From adbda39a3c2633a7806a3f7393b6ab175e70e537 Mon Sep 17 00:00:00 2001
From: Kovid Goyal <kovid@kovidgoyal.net>
Date: Sat, 12 Jul 2014 11:34:31 +0530
Subject: [PATCH] Fix spurious detection of words starting at hyphen boundaries

---
 src/calibre/utils/icu.c       | 3 ++-
 src/calibre/utils/icu_test.py | 1 +
 2 files changed, 3 insertions(+), 1 deletion(-)

diff --git a/src/calibre/utils/icu.c b/src/calibre/utils/icu.c
index c6b6564ff3..ec9a778b58 100644
--- a/src/calibre/utils/icu.c
+++ b/src/calibre/utils/icu.c
@@ -618,7 +618,8 @@ icu_BreakIterator_index(icu_BreakIterator *self, PyObject *args, PyObject *kwarg
         if (self->type == UBRK_WORD && ubrk_getRuleStatus(self->break_iterator) == UBRK_WORD_NONE) 
             continue;  // We are not at the start of a word
         if (self->text_len >= prev + sz && memcmp(self->text + prev, buf, sz * sizeof(UChar)) == 0) {
-            // Needle is present at text[prev:] we have to check if it is followed by a non-hyphen boundary
+            // Needle is present at text[prev:] we have to check if it is not surrounded by hyphen boundaries
+            if (prev > 0 && (self->text[prev-1] == 0x2d || self->text[prev-1] == 0x2010)) continue; // At a hyphen boundary
             if(
                 ubrk_isBoundary(self->break_iterator, prev + sz) &&
                 (self->text_len == prev + sz || (self->text[prev + sz] != 0x2d && self->text[prev + sz] != 0x2010))
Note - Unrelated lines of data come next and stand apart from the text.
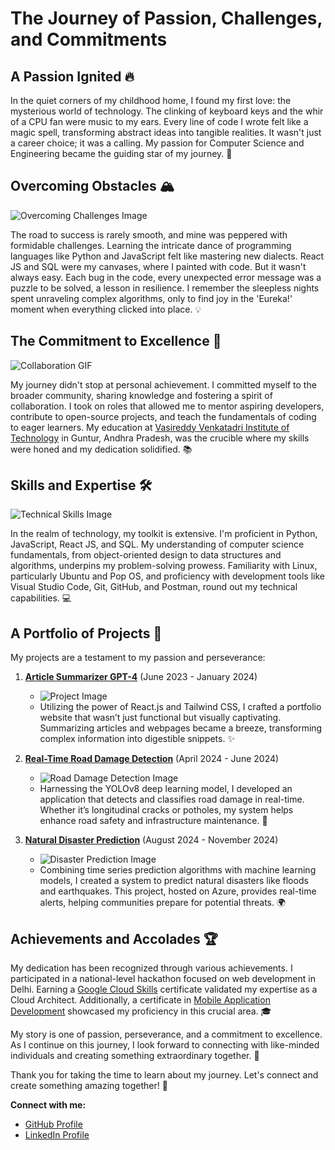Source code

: # The Journey of Passion, Challenges, and Commitments

## **A Passion Ignited** 🔥

In the quiet corners of my childhood home, I found my first love: the mysterious world of technology. The clinking of keyboard keys and the whir of a CPU fan were music to my ears. Every line of code I wrote felt like a magic spell, transforming abstract ideas into tangible realities. It wasn't just a career choice; it was a calling. My passion for Computer Science and Engineering became the guiding star of my journey. 🌟

## **Overcoming Obstacles** 🏔️

![Overcoming Challenges Image](https://media1.giphy.com/media/2X9KCY4LGV9ok/giphy.gif?cid=6c09b952mv74ifyr1z4mav0a18gf2lza80qngu3u8xrrfvpy&ep=v1_gifs_search&rid=giphy.gif&ct=g)

The road to success is rarely smooth, and mine was peppered with formidable challenges. Learning the intricate dance of programming languages like Python and JavaScript felt like mastering new dialects. React JS and SQL were my canvases, where I painted with code. But it wasn't always easy. Each bug in the code, every unexpected error message was a puzzle to be solved, a lesson in resilience. I remember the sleepless nights spent unraveling complex algorithms, only to find joy in the 'Eureka!' moment when everything clicked into place. 💡

## **The Commitment to Excellence** 🎯

![Collaboration GIF](https://media.giphy.com/media/l0MYt5jPR6QX5pnqM/giphy.gif)

My journey didn't stop at personal achievement. I committed myself to the broader community, sharing knowledge and fostering a spirit of collaboration. I took on roles that allowed me to mentor aspiring developers, contribute to open-source projects, and teach the fundamentals of coding to eager learners. My education at [Vasireddy Venkatadri Institute of Technology](https://www.vvitguntur.com/) in Guntur, Andhra Pradesh, was the crucible where my skills were honed and my dedication solidified. 📚

## **Skills and Expertise** 🛠️

![Technical Skills Image](https://media.giphy.com/media/xT9IgzoKnwFNmISR8I/giphy.gif)

In the realm of technology, my toolkit is extensive. I'm proficient in Python, JavaScript, React JS, and SQL. My understanding of computer science fundamentals, from object-oriented design to data structures and algorithms, underpins my problem-solving prowess. Familiarity with Linux, particularly Ubuntu and Pop OS, and proficiency with development tools like Visual Studio Code, Git, GitHub, and Postman, round out my technical capabilities. 💻

## **A Portfolio of Projects** 🚀

My projects are a testament to my passion and perseverance:

1. **[Article Summarizer GPT-4](https://github.com/PREMSAITEJA/ArticleSummarize)** (June 2023 - January 2024)
   - ![Project Image](https://upload.wikimedia.org/wikipedia/commons/thumb/f/f1/Newspaper_-_Idil_Keysan_-_Wikimedia_Giphy_stickers_2019.gif/1024px-Newspaper_-_Idil_Keysan_-_Wikimedia_Giphy_stickers_2019.gif)
   - Utilizing the power of React.js and Tailwind CSS, I crafted a portfolio website that wasn’t just functional but visually captivating. Summarizing articles and webpages became a breeze, transforming complex information into digestible snippets. ✨

2. **[Real-Time Road Damage Detection](https://github.com/PREMSAITEJA/RoadDamageDetection)** (April 2024 - June 2024)
   - ![Road Damage Detection Image](https://media4.giphy.com/media/v1.Y2lkPTc5MGI3NjExOHdhY3Z3dGpnMTgyZDd4dTNqZTRwa3owYXJkMHI3ODV2a3V1OGcxeiZlcD12MV9pbnRlcm5hbF9naWZfYnlfaWQmY3Q9Zw/PY0Vfk0a0lyVfnJour/giphy.gif)
   - Harnessing the YOLOv8 deep learning model, I developed an application that detects and classifies road damage in real-time. Whether it’s longitudinal cracks or potholes, my system helps enhance road safety and infrastructure maintenance. 🚧

3. **[Natural Disaster Prediction](https://github.com/PREMSAITEJA/NaturalDisasterPredict)** (August 2024 - November 2024)
   - ![Disaster Prediction Image](https://blogger.googleusercontent.com/img/b/R29vZ2xl/AVvXsEgH4h-E0m8EJRz6SKyeDrw7KzWG3pyPFBQl_jUr9asQcqEarNndBcdaMigbhS1Qv1FKlZBkZIGrGD5iwz64bUmsDoN9ZFjxct7tHLSgSSu_ZjMSldxmqGueDBUrb0KpwGaE13Jp/s400/Chris_0910_930pm_watervapor.gif)
   - Combining time series prediction algorithms with machine learning models, I created a system to predict natural disasters like floods and earthquakes. This project, hosted on Azure, provides real-time alerts, helping communities prepare for potential threats. 🌍

## **Achievements and Accolades** 🏆

My dedication has been recognized through various achievements. I participated in a national-level hackathon focused on web development in Delhi. Earning a [Google Cloud Skills](https://www.cloudskills.io/) certificate validated my expertise as a Cloud Architect. Additionally, a certificate in [Mobile Application Development](https://www.coursera.org/specializations/mobile-application-development) showcased my proficiency in this crucial area. 🎓

My story is one of passion, perseverance, and a commitment to excellence. As I continue on this journey, I look forward to connecting with like-minded individuals and creating something extraordinary together. 🤝

Thank you for taking the time to learn about my journey. Let's connect and create something amazing together! 🌟

**Connect with me:**
- [GitHub Profile](https://github.com/PREMSAITEJA)
- [LinkedIn Profile](https://www.linkedin.com/in/thulva-pram-sai-teja-51b0ab244/)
diff --git a/src/calibre/utils/icu_test.py b/src/calibre/utils/icu_test.py
index 4f7a474dba..5ddd0bc345 100644
--- a/src/calibre/utils/icu_test.py
+++ b/src/calibre/utils/icu_test.py
@@ -166,6 +166,7 @@ class TestICU(unittest.TestCase):
                 ('one', 'one-two one', 8),
                 ('one-two', 'one-two-three one-two', 14),
                 ('one', 'onet one', 5),
+                ('two', 'one-two two', 8),
                 ('i', 'i', 0),
                 ('i', 'six i', 4),
                 ('i', '', -1), ('', '', -1), ('', 'i', -1),